Segment Start: SOURCE DATA
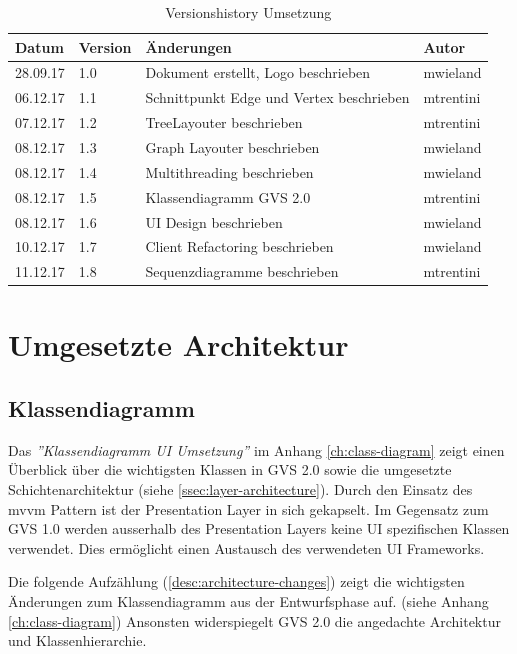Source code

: \documentclass[11pt,a4paper,english,oneside]{book}
\numberwithin{equation}{chapter}
\begin{document}
	\begin{table}[h!]
	\centering
	\begin{tabularx}{\linewidth}{l l X l}
		\toprule 
		Datum & Version & Änderungen & Autor \\
		\midrule
		28.09.17 & 1.0 & Dokument erstellt, Logo beschrieben & mwieland \\
		06.12.17 & 1.1 & Schnittpunkt Edge und Vertex beschrieben & mtrentini \\
		07.12.17 & 1.2 & TreeLayouter beschrieben & mtrentini \\
		08.12.17 & 1.3 & Graph Layouter beschrieben & mwieland \\
		08.12.17 & 1.4 & Multithreading beschrieben & mwieland \\
		08.12.17 & 1.5 & Klassendiagramm GVS 2.0 & mtrentini \\
		08.12.17 & 1.6 & UI Design beschrieben & mwieland \\
		10.12.17 & 1.7 & Client Refactoring beschrieben & mwieland \\
		11.12.17 & 1.8 & Sequenzdiagramme beschrieben & mtrentini \\
		\bottomrule 
	\end{tabularx} 
	\caption{Versionshistory Umsetzung} 
	\end{table}



	\section{Umgesetzte Architektur}
	
	\subsection{Klassendiagramm}
	Das \textit{''Klassendiagramm UI Umsetzung''} im Anhang \ref{ch:class-diagram} zeigt einen Überblick über die wichtigsten Klassen in GVS 2.0 sowie die umgesetzte Schichtenarchitektur (siehe \ref{ssec:layer-architecture}). Durch den Einsatz des \gls{mvvm} Pattern ist der Presentation Layer in sich gekapselt. Im Gegensatz zum GVS 1.0 werden ausserhalb des Presentation Layers keine UI spezifischen Klassen verwendet. Dies ermöglicht einen Austausch des verwendeten UI Frameworks.
	

	\noindent
	Die folgende Aufzählung (\ref{desc:architecture-changes}) zeigt die wichtigsten Änderungen zum Klassendiagramm aus der Entwurfsphase auf. (siehe Anhang \ref{ch:class-diagram}) Ansonsten widerspiegelt GVS 2.0 die angedachte Architektur und Klassenhierarchie.
	
\end{document}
Segment End: SOURCE DATA
Only the pictures are to be omitted; restate everything else above exactly.

Source code

: \documentclass[11pt,a4paper,english,oneside]{book}
\numberwithin{equation}{chapter}
\begin{document}
	\begin{table}[h!]
	\centering
	\begin{tabularx}{\linewidth}{l l X l}
		\toprule 
		Datum & Version & Änderungen & Autor \\
		\midrule
		28.09.17 & 1.0 & Dokument erstellt, Logo beschrieben & mwieland \\
		06.12.17 & 1.1 & Schnittpunkt Edge und Vertex beschrieben & mtrentini \\
		07.12.17 & 1.2 & TreeLayouter beschrieben & mtrentini \\
		08.12.17 & 1.3 & Graph Layouter beschrieben & mwieland \\
		08.12.17 & 1.4 & Multithreading beschrieben & mwieland \\
		08.12.17 & 1.5 & Klassendiagramm GVS 2.0 & mtrentini \\
		08.12.17 & 1.6 & UI Design beschrieben & mwieland \\
		10.12.17 & 1.7 & Client Refactoring beschrieben & mwieland \\
		11.12.17 & 1.8 & Sequenzdiagramme beschrieben & mtrentini \\
		\bottomrule 
	\end{tabularx} 
	\caption{Versionshistory Umsetzung} 
	\end{table}



	\section{Umgesetzte Architektur}
	
	\subsection{Klassendiagramm}
	Das \textit{''Klassendiagramm UI Umsetzung''} im Anhang \ref{ch:class-diagram} zeigt einen Überblick über die wichtigsten Klassen in GVS 2.0 sowie die umgesetzte Schichtenarchitektur (siehe \ref{ssec:layer-architecture}). Durch den Einsatz des \gls{mvvm} Pattern ist der Presentation Layer in sich gekapselt. Im Gegensatz zum GVS 1.0 werden ausserhalb des Presentation Layers keine UI spezifischen Klassen verwendet. Dies ermöglicht einen Austausch des verwendeten UI Frameworks.
	

	\noindent
	Die folgende Aufzählung (\ref{desc:architecture-changes}) zeigt die wichtigsten Änderungen zum Klassendiagramm aus der Entwurfsphase auf. (siehe Anhang \ref{ch:class-diagram}) Ansonsten widerspiegelt GVS 2.0 die angedachte Architektur und Klassenhierarchie.
	
\end{document}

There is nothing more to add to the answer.